The websites of UK independent festivals will today (Monday, May 4) be ‘blacked out’ as part of a 24-hour campaign to highlight the dangers of so-called ‘legal highs’.
The Association of Independent Festivals (AIF), the London based trade association that represents UK music festival organisers, is organising the initiative alongside legal highs charity Angelus.
From 9am today, the sites will be replaced with an image of a digital roulette wheel and the message ‘You Could Lose the Lot on Legal Highs’ to highlight the unpredictability of such substances.
Over 40 events will participate, including major festivals such as Glastonbury, T in the Park, Secret Garden Party, Bestival, Isle of Wight, Lovebox and Parklife.
The blackout page will lead to an infographic displaying key statistics, facts and advice about legal highs.
This will include information and guidance about nitrous oxide, so called ‘laughing gas’ following growing concerns about its popular use by young people- including a letter from the Home Office to festival organisers advising that they take action against its use on festival sites.

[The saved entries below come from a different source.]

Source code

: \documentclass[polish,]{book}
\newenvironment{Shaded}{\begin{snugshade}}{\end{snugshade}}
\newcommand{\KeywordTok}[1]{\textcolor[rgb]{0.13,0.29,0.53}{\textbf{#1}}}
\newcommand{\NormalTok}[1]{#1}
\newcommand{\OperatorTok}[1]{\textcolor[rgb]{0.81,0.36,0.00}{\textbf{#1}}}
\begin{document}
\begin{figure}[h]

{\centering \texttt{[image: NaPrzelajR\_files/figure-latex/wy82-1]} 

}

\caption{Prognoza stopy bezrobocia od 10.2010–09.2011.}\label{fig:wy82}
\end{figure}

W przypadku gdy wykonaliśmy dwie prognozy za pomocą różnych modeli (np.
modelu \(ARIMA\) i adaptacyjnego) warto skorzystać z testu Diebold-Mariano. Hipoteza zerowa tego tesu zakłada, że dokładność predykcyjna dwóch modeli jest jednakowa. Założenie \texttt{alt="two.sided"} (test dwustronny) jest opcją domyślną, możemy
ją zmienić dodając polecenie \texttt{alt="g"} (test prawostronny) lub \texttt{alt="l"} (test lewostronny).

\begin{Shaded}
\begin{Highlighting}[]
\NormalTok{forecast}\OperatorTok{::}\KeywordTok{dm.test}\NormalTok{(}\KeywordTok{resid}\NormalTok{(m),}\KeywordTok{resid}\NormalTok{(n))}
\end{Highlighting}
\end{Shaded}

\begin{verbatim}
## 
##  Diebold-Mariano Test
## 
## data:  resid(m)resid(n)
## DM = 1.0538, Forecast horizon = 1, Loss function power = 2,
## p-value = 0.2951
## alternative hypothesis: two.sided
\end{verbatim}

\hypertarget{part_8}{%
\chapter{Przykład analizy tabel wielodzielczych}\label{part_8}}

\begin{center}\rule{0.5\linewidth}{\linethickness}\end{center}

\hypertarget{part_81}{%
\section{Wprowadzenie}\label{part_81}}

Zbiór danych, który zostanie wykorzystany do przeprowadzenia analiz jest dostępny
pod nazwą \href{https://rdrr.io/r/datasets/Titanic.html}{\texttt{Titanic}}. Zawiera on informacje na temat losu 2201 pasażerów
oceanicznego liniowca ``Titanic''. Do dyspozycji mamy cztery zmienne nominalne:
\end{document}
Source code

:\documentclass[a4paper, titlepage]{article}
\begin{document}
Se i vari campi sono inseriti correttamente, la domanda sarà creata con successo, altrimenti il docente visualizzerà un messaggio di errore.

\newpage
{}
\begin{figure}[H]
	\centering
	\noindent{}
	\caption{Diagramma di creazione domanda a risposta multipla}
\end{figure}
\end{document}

“The dangers of so-called legal highs are still of great concern to our members.”
Paul Reed, Association of Independent Festivals
Paul Reed, General Manager of AIF said, “Following the huge success of this campaign last year we felt that it was important to revisit it in 2015. The dangers of so-called legal highs are still of great concern to our members and anyone involved in staging music festivals.
“We want all events this summer to be safe, enjoyable environments for music fans. This is an important message and we are very pleased to say that support for this initiative is growing, with over 40 festivals participating this year.”
Angelus CEO, Jan King, said, “Last year there were over a hundred new substances identified across the EU; the range of legal high products changes rapidly with different mixes of ingredients and unpredictable effects. The only thing that stays the same is people’s lack of knowledge of how harmful these legal drugs are.
“We are working with the Association of Independent Festivals to get the message out that taking these substances, especially mixing with alcohol, is a huge gamble. Collapsing from the effects of these drugs is all too common – don’t let your main memory of a festival be the inside of the welfare tent.”
In 2012 there were 73 new ‘legal highs’ substances, in 2013 there 81 more and last year the figure rose to 101 (EMCDDA Figures).
According to Office for National Statistics, there were at least 60-recorded deaths from legal substances in 2014. The Royal Edinburgh Hospital Toxins Unit recorded 114 admissions from legal drugs between March and August 2014.
In 2014, AIF’s ‘Don’t Be In The Dark’ campaign involved over 20 music festivals participating in an online blackout, which saw the homepages on their respective official websites replaced for 24 hours by a message highlighting the dangers of legal highs.
This campaign attracted global media attention and reached over 9 million people on social media.